Subzelluläre und Gewebe-Ebene Detailanalyse von Ca2 + Dynamik ermöglicht hat die Entwicklung von Ca2 + Biosensoren, die fluoreszieren können Aequorin ergänzt. Eines der am häufigsten verwendeten fluoreszierenden Biosensoren sind die Fluoreszenz Resonanz Energietransfer (FRET)-basierte Cameleons. Bund Cameleons bestehen aus zwei Proteinen, in der Regel CFP und YFP, die durch die Konformationsänderung induziert durch die Bindung von Ca2 + zu einer Domäne Calmodulin in der GFP-YFP-Linker-Region in engen Kontakt gebracht werden.
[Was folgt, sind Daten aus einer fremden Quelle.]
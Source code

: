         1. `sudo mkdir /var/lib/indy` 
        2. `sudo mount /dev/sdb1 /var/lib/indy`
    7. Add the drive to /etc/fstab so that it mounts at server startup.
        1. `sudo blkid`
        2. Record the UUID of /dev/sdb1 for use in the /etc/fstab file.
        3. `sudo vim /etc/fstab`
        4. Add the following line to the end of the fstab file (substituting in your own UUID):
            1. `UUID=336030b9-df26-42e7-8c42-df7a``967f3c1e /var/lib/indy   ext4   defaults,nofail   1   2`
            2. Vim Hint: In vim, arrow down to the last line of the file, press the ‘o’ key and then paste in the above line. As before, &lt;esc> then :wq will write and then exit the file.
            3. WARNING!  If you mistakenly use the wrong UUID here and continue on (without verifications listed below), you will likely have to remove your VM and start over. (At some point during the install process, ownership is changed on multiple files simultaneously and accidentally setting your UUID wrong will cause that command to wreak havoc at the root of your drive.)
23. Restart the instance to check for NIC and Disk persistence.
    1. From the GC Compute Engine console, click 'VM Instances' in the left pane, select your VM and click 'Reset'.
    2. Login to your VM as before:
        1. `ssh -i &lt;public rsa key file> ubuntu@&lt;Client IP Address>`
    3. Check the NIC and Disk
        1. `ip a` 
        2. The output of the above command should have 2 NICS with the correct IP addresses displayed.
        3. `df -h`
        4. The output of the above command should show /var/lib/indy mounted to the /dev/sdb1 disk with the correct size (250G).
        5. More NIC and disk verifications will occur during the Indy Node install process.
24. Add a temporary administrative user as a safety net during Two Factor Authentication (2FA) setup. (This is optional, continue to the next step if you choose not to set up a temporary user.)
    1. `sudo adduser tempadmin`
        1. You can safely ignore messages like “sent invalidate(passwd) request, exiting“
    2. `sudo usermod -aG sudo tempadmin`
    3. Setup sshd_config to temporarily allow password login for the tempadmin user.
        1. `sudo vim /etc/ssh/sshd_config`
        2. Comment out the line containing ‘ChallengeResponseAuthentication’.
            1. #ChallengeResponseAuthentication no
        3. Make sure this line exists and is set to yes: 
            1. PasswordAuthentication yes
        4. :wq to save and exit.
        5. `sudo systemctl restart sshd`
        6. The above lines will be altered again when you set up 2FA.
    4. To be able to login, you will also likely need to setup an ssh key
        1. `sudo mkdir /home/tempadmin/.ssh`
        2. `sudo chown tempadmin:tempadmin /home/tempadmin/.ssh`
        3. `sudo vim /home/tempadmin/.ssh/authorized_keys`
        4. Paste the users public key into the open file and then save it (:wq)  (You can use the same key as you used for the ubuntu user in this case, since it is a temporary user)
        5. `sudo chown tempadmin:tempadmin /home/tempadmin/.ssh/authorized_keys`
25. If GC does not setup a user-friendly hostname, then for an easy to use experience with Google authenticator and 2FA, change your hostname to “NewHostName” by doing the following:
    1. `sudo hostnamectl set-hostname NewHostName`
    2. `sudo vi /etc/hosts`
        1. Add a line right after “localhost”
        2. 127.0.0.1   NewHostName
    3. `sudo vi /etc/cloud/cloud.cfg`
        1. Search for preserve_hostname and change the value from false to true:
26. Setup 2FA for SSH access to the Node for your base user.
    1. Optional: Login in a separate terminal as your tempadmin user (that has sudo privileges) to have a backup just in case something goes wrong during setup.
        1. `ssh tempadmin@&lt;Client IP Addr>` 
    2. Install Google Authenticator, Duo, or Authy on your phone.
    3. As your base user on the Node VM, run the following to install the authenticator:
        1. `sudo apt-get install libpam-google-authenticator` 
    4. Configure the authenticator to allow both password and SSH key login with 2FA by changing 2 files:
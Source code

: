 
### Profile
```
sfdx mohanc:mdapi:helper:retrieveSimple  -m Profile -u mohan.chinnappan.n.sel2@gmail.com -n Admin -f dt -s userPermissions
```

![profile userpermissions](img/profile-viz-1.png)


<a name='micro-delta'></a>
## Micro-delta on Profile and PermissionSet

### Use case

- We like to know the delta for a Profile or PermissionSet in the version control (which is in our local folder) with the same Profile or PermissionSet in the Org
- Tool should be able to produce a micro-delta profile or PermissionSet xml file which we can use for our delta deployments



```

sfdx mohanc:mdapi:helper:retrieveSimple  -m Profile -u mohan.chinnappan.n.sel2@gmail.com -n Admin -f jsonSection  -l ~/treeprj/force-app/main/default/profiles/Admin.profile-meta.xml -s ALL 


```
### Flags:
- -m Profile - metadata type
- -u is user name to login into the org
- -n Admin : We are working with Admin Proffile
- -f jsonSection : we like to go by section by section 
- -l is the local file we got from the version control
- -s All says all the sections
Dieser Kontakt ermöglicht die Übertragung von Energie von GFP YFP und die daraus resultierende Veränderung der Fluoreszenz von diesen Fluorophore ermöglicht die genaue Quantifizierung der [Ca2 +] durch die Berechnung des Verhältnisses der Fluoreszenz-Signale von den beiden Fluorophore22. Bund Cameleons sind Aequorin und nicht ratiometrischen fluoreszierende Farbstoffe, überlegen, wie sie sind weniger durch die Expression des Proteins23 betroffen und haben oft einen höheren Ertrag fluoreszierenden, zulassend zellulärer und subzellulärer bildgebenden23. Zum Beispiel wurden Bund Cameleons kürzlich, Fernverkehr Ca2 + Signale in Pflanzen zu identifizieren und lösen diese auf zellulärer Ebene24,25,26eingesetzt.
Ein neuen Durchbruch mit fluoreszierenden GFP-basierte Ca2 + Biosensoren wurde die Entwicklung von hochsensiblen Single-Fluorophor (Single-FP) Biosensoren. Single-FP Biosensoren bestehen aus einem einzigen kreisförmig artikulierte GFP im Zusammenhang mit einem Calmodulin und M13 Peptid, mit Ca2 + Bindung an Calmodulin, was zu einer Wasser-vermittelte Reaktion zwischen Calmodulin und GFP so Protonate GFP und Erhöhung fluoreszierende Ertrag27,28,29. Single-FP-Sensoren bieten einige Vorteile gegenüber dem Bund Cameleons, einschließlich einfacher experimental Design und eine potenziell höhere zeitliche Auflösung von imaging-30. Obwohl einzelne-FP Sensoren Absolute [Ca2 +] so einfach quantifizieren können nicht als Bund Sensoren sind sie überlegen, für die Analyse der zeitlichen und räumlichen Dynamik von Ca2 + 5,23signalisiert. GCaMPs sind eines der etabliertesten Single-FP Sensoren28 und wurden in mehreren Revisionen zur Verbesserung ihrer fluoreszierenden Ausbeute, Dynamikbereich, Ca2 + Affinität und Signal-Rausch-Verhältnis31,32 , 33 , 34. the GCaMPs haben erfolgreich eingesetzt in tierischen Systemen, wie z. B. Zebrafisch Motoneuronen35 und Obst neuromuskuläre Kreuzungen34fliegen. Zufällige Mutagenese des GCaMP3 führte zu zusätzlichen Klassen von Single-FP-Sensoren, einschließlich der empfindsamen GCaMP636 und die GECOs-29. Die GECOs wurden vor kurzem in Arabidopsis Thaliana (im folgenden als Arabidopsis bezeichnet) verwendet, um Ca2 + Flussmittel in Reaktion auf ATP, Chitin und die bakterielle Auslöser flg22 zu messen. Diese Studie zeigte auch, dass der R-GECO-Biosensor Bund Cameleon YC3.6 in Bezug auf maximale Signal Änderung und Signal-Rausch-Verhältnis5übertroffen.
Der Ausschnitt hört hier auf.